→ Exercise objective
Once the line containing "A file with" is found in the entries below, reproduce it and every line after it, stopping at and including the line containing "class and set"; reproduce nothing else, and keep each line exact.

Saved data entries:
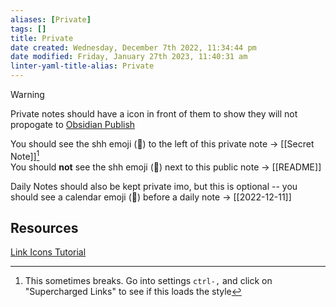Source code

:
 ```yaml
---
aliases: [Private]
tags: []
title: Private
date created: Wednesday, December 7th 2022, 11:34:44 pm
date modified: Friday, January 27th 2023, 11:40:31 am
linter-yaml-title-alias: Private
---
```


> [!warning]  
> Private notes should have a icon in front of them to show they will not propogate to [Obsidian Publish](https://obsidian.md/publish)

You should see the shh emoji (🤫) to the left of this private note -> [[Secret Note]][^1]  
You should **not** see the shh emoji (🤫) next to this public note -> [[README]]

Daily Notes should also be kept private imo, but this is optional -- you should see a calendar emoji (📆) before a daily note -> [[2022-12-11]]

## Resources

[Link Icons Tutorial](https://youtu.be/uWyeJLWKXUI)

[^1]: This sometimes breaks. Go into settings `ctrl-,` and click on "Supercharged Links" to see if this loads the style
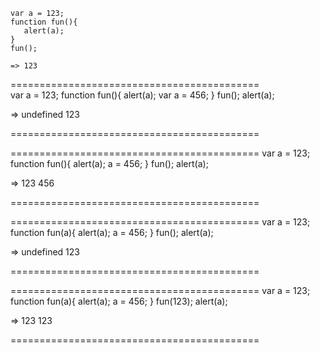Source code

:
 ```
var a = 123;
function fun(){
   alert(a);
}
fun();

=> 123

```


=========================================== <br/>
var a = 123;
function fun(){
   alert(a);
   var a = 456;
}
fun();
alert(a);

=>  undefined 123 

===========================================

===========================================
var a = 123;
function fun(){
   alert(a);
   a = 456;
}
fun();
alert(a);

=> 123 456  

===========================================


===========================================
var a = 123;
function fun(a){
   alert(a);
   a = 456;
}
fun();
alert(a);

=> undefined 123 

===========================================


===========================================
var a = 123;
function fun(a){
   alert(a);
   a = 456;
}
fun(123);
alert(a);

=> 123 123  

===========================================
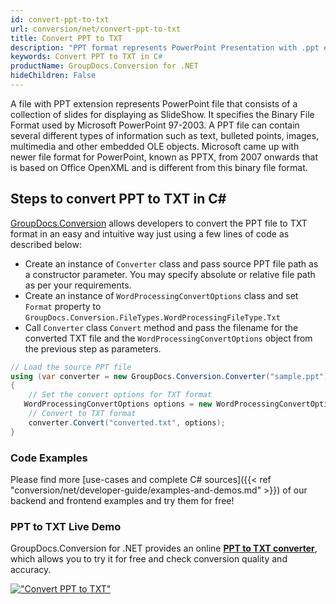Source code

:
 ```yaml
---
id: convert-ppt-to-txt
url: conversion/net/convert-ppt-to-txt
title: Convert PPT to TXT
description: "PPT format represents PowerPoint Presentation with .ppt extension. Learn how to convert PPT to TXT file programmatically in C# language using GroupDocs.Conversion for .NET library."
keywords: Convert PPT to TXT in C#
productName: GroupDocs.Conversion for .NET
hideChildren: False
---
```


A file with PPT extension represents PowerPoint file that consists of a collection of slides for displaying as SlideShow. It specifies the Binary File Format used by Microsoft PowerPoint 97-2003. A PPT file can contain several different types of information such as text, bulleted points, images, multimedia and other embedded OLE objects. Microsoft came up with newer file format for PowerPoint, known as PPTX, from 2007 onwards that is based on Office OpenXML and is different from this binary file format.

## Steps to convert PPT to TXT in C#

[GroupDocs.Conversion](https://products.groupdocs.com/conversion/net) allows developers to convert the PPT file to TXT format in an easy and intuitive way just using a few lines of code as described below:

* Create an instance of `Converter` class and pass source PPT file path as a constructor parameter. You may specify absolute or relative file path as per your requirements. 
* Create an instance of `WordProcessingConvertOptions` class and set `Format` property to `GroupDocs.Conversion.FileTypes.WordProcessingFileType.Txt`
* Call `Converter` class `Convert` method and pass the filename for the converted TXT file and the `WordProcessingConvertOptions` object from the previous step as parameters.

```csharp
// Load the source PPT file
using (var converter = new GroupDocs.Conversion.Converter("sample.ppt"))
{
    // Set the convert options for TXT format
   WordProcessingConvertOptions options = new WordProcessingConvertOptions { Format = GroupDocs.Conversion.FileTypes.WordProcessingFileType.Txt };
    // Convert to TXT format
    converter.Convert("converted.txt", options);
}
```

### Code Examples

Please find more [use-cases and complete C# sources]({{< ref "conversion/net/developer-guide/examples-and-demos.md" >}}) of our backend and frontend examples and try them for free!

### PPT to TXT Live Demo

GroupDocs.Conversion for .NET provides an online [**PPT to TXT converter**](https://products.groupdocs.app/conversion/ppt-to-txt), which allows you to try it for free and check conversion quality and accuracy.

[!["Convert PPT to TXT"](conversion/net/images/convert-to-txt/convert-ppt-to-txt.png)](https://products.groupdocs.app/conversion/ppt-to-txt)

==

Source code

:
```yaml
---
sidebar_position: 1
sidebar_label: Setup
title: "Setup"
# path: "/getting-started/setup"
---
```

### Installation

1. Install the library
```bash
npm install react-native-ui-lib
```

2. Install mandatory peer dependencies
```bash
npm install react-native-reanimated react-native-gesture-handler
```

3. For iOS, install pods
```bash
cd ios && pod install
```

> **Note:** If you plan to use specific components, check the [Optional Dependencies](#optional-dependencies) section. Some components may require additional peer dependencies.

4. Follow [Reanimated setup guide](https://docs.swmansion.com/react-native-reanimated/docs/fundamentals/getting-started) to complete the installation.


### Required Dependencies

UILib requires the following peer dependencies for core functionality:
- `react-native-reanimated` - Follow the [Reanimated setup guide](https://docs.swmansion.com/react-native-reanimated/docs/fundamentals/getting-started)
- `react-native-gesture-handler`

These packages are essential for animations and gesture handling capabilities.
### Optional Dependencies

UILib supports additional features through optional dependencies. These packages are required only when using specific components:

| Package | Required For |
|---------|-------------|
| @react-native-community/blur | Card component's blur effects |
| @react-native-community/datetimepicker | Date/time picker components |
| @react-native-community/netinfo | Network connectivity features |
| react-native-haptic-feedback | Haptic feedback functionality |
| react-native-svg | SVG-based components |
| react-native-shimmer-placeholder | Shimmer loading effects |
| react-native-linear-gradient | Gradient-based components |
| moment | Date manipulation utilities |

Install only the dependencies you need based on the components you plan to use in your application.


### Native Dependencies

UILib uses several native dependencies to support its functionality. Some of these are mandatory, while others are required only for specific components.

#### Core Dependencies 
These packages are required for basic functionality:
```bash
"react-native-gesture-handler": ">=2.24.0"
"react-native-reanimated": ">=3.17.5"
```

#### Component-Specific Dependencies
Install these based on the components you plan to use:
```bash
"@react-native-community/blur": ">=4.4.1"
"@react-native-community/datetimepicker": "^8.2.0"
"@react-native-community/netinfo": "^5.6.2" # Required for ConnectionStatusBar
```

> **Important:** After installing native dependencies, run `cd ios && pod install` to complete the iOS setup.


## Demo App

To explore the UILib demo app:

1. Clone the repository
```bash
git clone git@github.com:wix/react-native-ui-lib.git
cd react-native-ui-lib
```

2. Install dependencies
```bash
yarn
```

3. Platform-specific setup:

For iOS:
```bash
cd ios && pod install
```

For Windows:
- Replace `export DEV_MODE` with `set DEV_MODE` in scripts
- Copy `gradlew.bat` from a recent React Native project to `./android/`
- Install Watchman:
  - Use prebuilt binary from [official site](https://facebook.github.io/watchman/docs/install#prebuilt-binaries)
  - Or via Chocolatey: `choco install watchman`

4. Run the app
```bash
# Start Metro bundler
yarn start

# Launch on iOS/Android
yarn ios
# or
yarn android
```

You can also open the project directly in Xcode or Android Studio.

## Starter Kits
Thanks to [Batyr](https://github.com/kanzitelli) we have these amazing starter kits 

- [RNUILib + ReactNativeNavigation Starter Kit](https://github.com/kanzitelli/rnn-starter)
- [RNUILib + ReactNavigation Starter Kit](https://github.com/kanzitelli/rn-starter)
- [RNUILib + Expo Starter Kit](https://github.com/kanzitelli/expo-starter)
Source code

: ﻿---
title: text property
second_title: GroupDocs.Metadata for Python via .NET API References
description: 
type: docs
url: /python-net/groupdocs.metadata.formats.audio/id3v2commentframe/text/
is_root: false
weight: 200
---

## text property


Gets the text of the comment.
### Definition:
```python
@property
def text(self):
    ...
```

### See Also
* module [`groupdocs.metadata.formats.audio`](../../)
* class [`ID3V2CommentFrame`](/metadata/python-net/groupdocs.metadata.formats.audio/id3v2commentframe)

--

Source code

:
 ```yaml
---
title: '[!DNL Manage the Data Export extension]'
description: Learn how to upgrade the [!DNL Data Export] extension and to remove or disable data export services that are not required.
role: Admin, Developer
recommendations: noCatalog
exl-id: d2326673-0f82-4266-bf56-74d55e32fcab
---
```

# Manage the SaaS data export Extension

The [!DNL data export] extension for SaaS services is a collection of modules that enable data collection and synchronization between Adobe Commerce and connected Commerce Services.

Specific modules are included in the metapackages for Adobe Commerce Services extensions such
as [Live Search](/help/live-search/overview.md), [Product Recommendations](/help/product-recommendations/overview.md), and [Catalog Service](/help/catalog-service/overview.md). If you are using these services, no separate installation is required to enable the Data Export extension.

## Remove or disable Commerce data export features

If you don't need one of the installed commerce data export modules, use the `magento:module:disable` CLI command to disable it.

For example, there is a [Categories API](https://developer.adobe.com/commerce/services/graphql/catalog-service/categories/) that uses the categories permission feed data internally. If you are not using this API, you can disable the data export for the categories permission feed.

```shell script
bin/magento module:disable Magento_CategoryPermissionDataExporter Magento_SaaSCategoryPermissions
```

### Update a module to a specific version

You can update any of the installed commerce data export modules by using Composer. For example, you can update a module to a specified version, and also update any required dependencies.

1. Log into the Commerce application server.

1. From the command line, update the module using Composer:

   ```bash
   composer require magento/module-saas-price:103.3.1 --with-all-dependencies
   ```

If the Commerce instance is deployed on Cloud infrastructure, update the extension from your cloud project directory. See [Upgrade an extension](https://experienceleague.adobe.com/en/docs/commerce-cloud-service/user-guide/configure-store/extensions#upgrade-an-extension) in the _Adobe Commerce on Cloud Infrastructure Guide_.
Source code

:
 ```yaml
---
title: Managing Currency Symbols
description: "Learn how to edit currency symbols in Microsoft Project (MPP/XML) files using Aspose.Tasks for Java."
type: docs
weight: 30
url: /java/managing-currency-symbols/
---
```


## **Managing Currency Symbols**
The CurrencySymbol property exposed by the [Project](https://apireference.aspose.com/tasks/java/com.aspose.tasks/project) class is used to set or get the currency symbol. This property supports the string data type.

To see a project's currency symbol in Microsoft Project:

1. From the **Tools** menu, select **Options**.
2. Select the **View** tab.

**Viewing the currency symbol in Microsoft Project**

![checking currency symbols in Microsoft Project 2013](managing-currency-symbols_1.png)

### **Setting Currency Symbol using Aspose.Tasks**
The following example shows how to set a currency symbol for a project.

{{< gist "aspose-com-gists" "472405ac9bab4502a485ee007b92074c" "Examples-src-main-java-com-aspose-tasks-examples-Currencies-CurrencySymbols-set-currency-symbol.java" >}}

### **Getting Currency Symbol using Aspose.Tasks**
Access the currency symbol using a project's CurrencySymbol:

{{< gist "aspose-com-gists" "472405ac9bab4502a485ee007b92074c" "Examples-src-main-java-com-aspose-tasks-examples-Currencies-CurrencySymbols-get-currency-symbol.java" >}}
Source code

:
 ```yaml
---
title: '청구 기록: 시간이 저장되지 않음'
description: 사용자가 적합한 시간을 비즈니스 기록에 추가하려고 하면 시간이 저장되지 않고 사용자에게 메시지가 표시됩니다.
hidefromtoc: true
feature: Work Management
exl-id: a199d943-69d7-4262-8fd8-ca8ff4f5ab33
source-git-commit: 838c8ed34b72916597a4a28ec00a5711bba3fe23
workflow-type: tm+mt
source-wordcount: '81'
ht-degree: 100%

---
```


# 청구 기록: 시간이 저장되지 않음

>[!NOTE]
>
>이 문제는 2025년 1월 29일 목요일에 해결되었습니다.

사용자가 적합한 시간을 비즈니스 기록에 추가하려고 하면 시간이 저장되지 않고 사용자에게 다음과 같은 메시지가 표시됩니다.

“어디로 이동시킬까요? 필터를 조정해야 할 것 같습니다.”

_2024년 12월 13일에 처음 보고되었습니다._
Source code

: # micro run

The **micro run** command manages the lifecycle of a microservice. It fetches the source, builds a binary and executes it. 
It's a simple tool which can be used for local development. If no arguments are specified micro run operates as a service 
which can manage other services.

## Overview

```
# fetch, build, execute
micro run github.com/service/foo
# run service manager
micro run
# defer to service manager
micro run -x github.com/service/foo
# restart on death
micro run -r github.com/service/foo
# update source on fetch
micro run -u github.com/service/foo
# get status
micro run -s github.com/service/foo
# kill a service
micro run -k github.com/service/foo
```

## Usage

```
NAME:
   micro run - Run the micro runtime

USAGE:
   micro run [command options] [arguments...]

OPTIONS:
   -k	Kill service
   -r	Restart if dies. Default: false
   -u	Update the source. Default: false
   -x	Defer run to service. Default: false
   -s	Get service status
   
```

→ Response for this exercise
A file with PPT extension represents PowerPoint file that consists of a collection of slides for displaying as SlideShow. It specifies the Binary File Format used by Microsoft PowerPoint 97-2003. A PPT file can contain several different types of information such as text, bulleted points, images, multimedia and other embedded OLE objects. Microsoft came up with newer file format for PowerPoint, known as PPTX, from 2007 onwards that is based on Office OpenXML and is different from this binary file format.

## Steps to convert PPT to TXT in C#

[GroupDocs.Conversion](https://products.groupdocs.com/conversion/net) allows developers to convert the PPT file to TXT format in an easy and intuitive way just using a few lines of code as described below:

* Create an instance of `Converter` class and pass source PPT file path as a constructor parameter. You may specify absolute or relative file path as per your requirements. 
* Create an instance of `WordProcessingConvertOptions` class and set `Format` property to `GroupDocs.Conversion.FileTypes.WordProcessingFileType.Txt`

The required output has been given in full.